[Opening The input section]

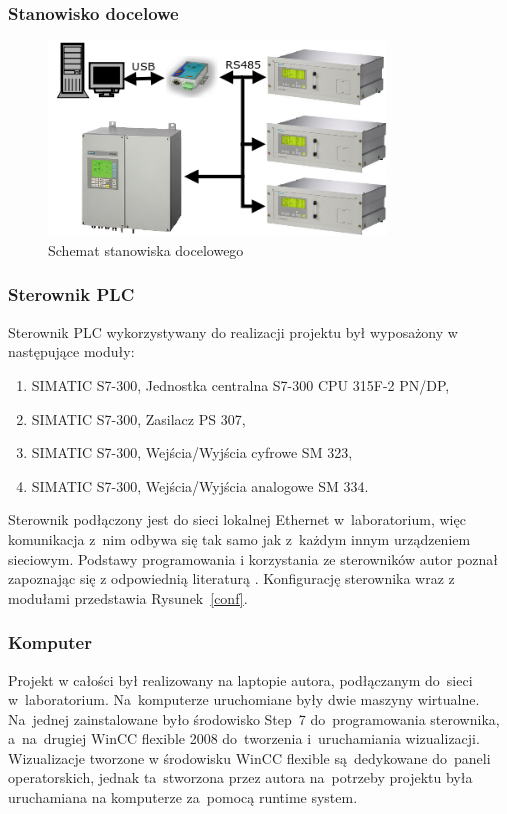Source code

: \subsubsection{Stanowisko docelowe}
\begin{figure}[!htb] 	\centering 	\includegraphics[width=0.8\textwidth]{images/schemat2} 	\caption{Schemat stanowiska docelowego} \label{schemat2} \end{figure} 

\subsubsection{Sterownik PLC}
Sterownik PLC wykorzystywany do realizacji projektu był wyposażony w następujące moduły:
\begin{enumerate}
\item SIMATIC S7-300, Jednostka centralna S7-300 CPU 315F-2 PN/DP,
\item SIMATIC S7-300, Zasilacz PS 307,
\item SIMATIC S7-300, Wejścia/Wyjścia cyfrowe SM 323,
\item SIMATIC S7-300, Wejścia/Wyjścia analogowe SM 334.
\end{enumerate}

\indent
\indent Sterownik podłączony jest do sieci lokalnej Ethernet w~laboratorium, więc komunikacja z~nim odbywa się tak samo jak z~każdym innym urządzeniem sieciowym. Podstawy programowania i korzystania ze sterowników autor poznał zapoznając się z odpowiednią literaturą \cite{plc1,plc2,plc4,plc5,plc6}.
Konfigurację sterownika wraz z modułami przedstawia Rysunek~\ref{conf}.

\subsubsection{Komputer}
Projekt w całości był realizowany na laptopie autora, podłączanym do~sieci w~laboratorium. Na~komputerze uruchomiane były dwie maszyny wirtualne. Na~jednej zainstalowane było środowisko Step~7 do~programowania sterownika, a~na~drugiej WinCC flexible 2008 do~tworzenia i~uruchamiania wizualizacji. Wizualizacje tworzone w środowisku WinCC flexible są~dedykowane do~paneli operatorskich, jednak ta~stworzona przez autora na~potrzeby projektu była uruchamiana na komputerze za~pomocą runtime system.

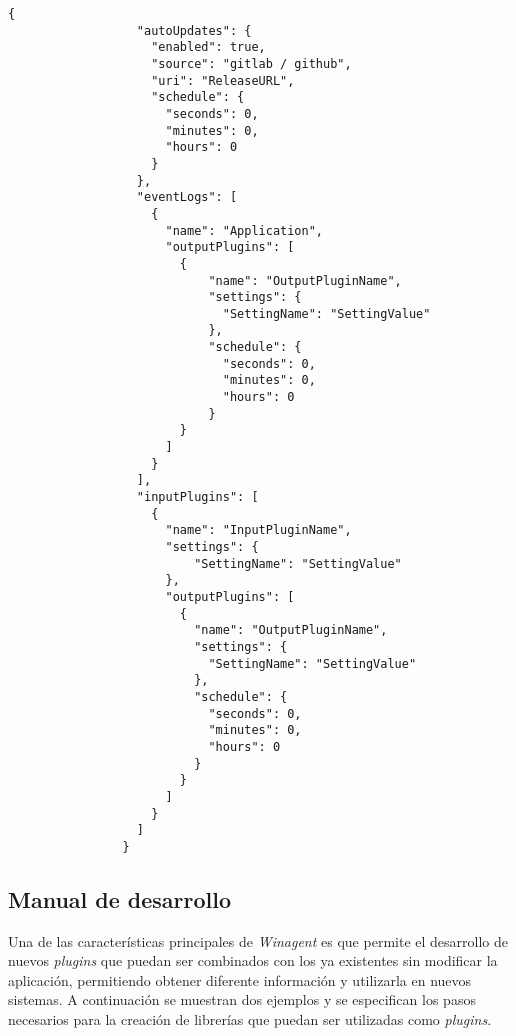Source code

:             \begin{lstlisting}[style=csharp, caption=Fichero de configuración]
                {
                  "autoUpdates": {
                    "enabled": true,
                    "source": "gitlab / github",
                    "uri": "ReleaseURL",
                    "schedule": {
                      "seconds": 0,
                      "minutes": 0,
                      "hours": 0
                    }
                  },
                  "eventLogs": [
                    {
                      "name": "Application",
                      "outputPlugins": [
                        {
                            "name": "OutputPluginName",
                            "settings": {
                              "SettingName": "SettingValue"
                            },
                            "schedule": {
                              "seconds": 0,
                              "minutes": 0,
                              "hours": 0
                            }
                        }
                      ]
                    }
                  ],
                  "inputPlugins": [
                    {
                      "name": "InputPluginName",
                      "settings": {
                          "SettingName": "SettingValue"
                      },
                      "outputPlugins": [
                        {
                          "name": "OutputPluginName",
                          "settings": {
                            "SettingName": "SettingValue"
                          },
                          "schedule": {
                            "seconds": 0,
                            "minutes": 0,
                            "hours": 0
                          }
                        }
                      ]
                    }
                  ]
                }
            \end{lstlisting}
            
    \subsection{Manual de desarrollo}
        Una de las características principales de \textit{Winagent} es que permite el desarrollo de nuevos \textit{plugins} que puedan ser combinados con los ya existentes sin modificar la aplicación, permitiendo obtener diferente información y utilizarla en nuevos sistemas. A continuación se muestran dos ejemplos y se especifican los pasos necesarios para la creación de librerías que puedan ser utilizadas como \textit{plugins}.
        
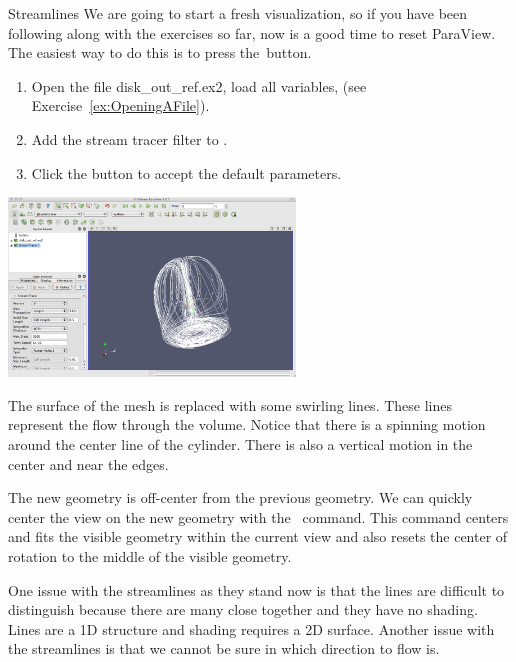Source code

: \begin{exercise}{Streamlines}
  \label{ex:Streamlines}%
  We are going to start a fresh visualization, so if you have been
  following along with the exercises so far, now is a good time to reset
  ParaView.  The easiest way to do this is to press the~\disconnect button.

  \begin{enumerate}
  \item Open the file disk\_out\_ref.ex2, load all variables, \apply (see
    Exercise~\ref{ex:OpeningAFile}).
  \item Add the stream tracer filter \streamTracer to
    .
  \item Click the \apply button to accept the default parameters.
  \end{enumerate}

  \begin{inlinefig}
    \includegraphics[width=3in]{images/StreamTracer0}
  \end{inlinefig}

  The surface of the mesh is replaced with some swirling lines.  These
  lines represent the flow through the volume.  Notice that there is a
  spinning motion around the center line of the cylinder.  There is also a
  vertical motion in the center and near the edges.

  The new geometry is off-center from the previous geometry.  We can
  quickly center the view on the new geometry with the ~\resetCamera command.  This command centers and fits the
  visible geometry within the current view and also resets the center of
  rotation to the middle of the visible geometry.
\end{exercise}

One issue with the streamlines as they stand now is that the lines are
difficult to distinguish because there are many close together and they
have no shading.  Lines are a 1D structure and shading requires a 2D
surface.  Another issue with the streamlines is that we cannot be sure in which
direction to flow is.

[Closing The input section]

- _Required work_
Transcribe every line of the data exactly. No pictures go in the copy.

- _Task response_
Source code

: \subsubsection{Stanowisko docelowe}
\begin{figure}[!htb] 	\centering 	\includegraphics[width=0.8\textwidth]{images/schemat2} 	\caption{Schemat stanowiska docelowego} \label{schemat2} \end{figure} 

\subsubsection{Sterownik PLC}
Sterownik PLC wykorzystywany do realizacji projektu był wyposażony w następujące moduły:
\begin{enumerate}
\item SIMATIC S7-300, Jednostka centralna S7-300 CPU 315F-2 PN/DP,
\item SIMATIC S7-300, Zasilacz PS 307,
\item SIMATIC S7-300, Wejścia/Wyjścia cyfrowe SM 323,
\item SIMATIC S7-300, Wejścia/Wyjścia analogowe SM 334.
\end{enumerate}

\indent
\indent Sterownik podłączony jest do sieci lokalnej Ethernet w~laboratorium, więc komunikacja z~nim odbywa się tak samo jak z~każdym innym urządzeniem sieciowym. Podstawy programowania i korzystania ze sterowników autor poznał zapoznając się z odpowiednią literaturą \cite{plc1,plc2,plc4,plc5,plc6}.
Konfigurację sterownika wraz z modułami przedstawia Rysunek~\ref{conf}.

\subsubsection{Komputer}
Projekt w całości był realizowany na laptopie autora, podłączanym do~sieci w~laboratorium. Na~komputerze uruchomiane były dwie maszyny wirtualne. Na~jednej zainstalowane było środowisko Step~7 do~programowania sterownika, a~na~drugiej WinCC flexible 2008 do~tworzenia i~uruchamiania wizualizacji. Wizualizacje tworzone w środowisku WinCC flexible są~dedykowane do~paneli operatorskich, jednak ta~stworzona przez autora na~potrzeby projektu była uruchamiana na komputerze za~pomocą runtime system.

Source code

:             \begin{lstlisting}[style=csharp, caption=Fichero de configuración]
                {
                  "autoUpdates": {
                    "enabled": true,
                    "source": "gitlab / github",
                    "uri": "ReleaseURL",
                    "schedule": {
                      "seconds": 0,
                      "minutes": 0,
                      "hours": 0
                    }
                  },
                  "eventLogs": [
                    {
                      "name": "Application",
                      "outputPlugins": [
                        {
                            "name": "OutputPluginName",
                            "settings": {
                              "SettingName": "SettingValue"
                            },
                            "schedule": {
                              "seconds": 0,
                              "minutes": 0,
                              "hours": 0
                            }
                        }
                      ]
                    }
                  ],
                  "inputPlugins": [
                    {
                      "name": "InputPluginName",
                      "settings": {
                          "SettingName": "SettingValue"
                      },
                      "outputPlugins": [
                        {
                          "name": "OutputPluginName",
                          "settings": {
                            "SettingName": "SettingValue"
                          },
                          "schedule": {
                            "seconds": 0,
                            "minutes": 0,
                            "hours": 0
                          }
                        }
                      ]
                    }
                  ]
                }
            \end{lstlisting}
            
    \subsection{Manual de desarrollo}
        Una de las características principales de \textit{Winagent} es que permite el desarrollo de nuevos \textit{plugins} que puedan ser combinados con los ya existentes sin modificar la aplicación, permitiendo obtener diferente información y utilizarla en nuevos sistemas. A continuación se muestran dos ejemplos y se especifican los pasos necesarios para la creación de librerías que puedan ser utilizadas como \textit{plugins}.
        
Source code

: \begin{exercise}{Streamlines}
  \label{ex:Streamlines}%
  We are going to start a fresh visualization, so if you have been
  following along with the exercises so far, now is a good time to reset
  ParaView.  The easiest way to do this is to press the~\disconnect button.

  \begin{enumerate}
  \item Open the file disk\_out\_ref.ex2, load all variables, \apply (see
    Exercise~\ref{ex:OpeningAFile}).
  \item Add the stream tracer filter \streamTracer to
    .
  \item Click the \apply button to accept the default parameters.
  \end{enumerate}

  \begin{inlinefig}
    \includegraphics[width=3in]{images/StreamTracer0}
  \end{inlinefig}

  The surface of the mesh is replaced with some swirling lines.  These
  lines represent the flow through the volume.  Notice that there is a
  spinning motion around the center line of the cylinder.  There is also a
  vertical motion in the center and near the edges.

  The new geometry is off-center from the previous geometry.  We can
  quickly center the view on the new geometry with the ~\resetCamera command.  This command centers and fits the
  visible geometry within the current view and also resets the center of
  rotation to the middle of the visible geometry.
\end{exercise}

One issue with the streamlines as they stand now is that the lines are
difficult to distinguish because there are many close together and they
have no shading.  Lines are a 1D structure and shading requires a 2D
surface.  Another issue with the streamlines is that we cannot be sure in which
direction to flow is.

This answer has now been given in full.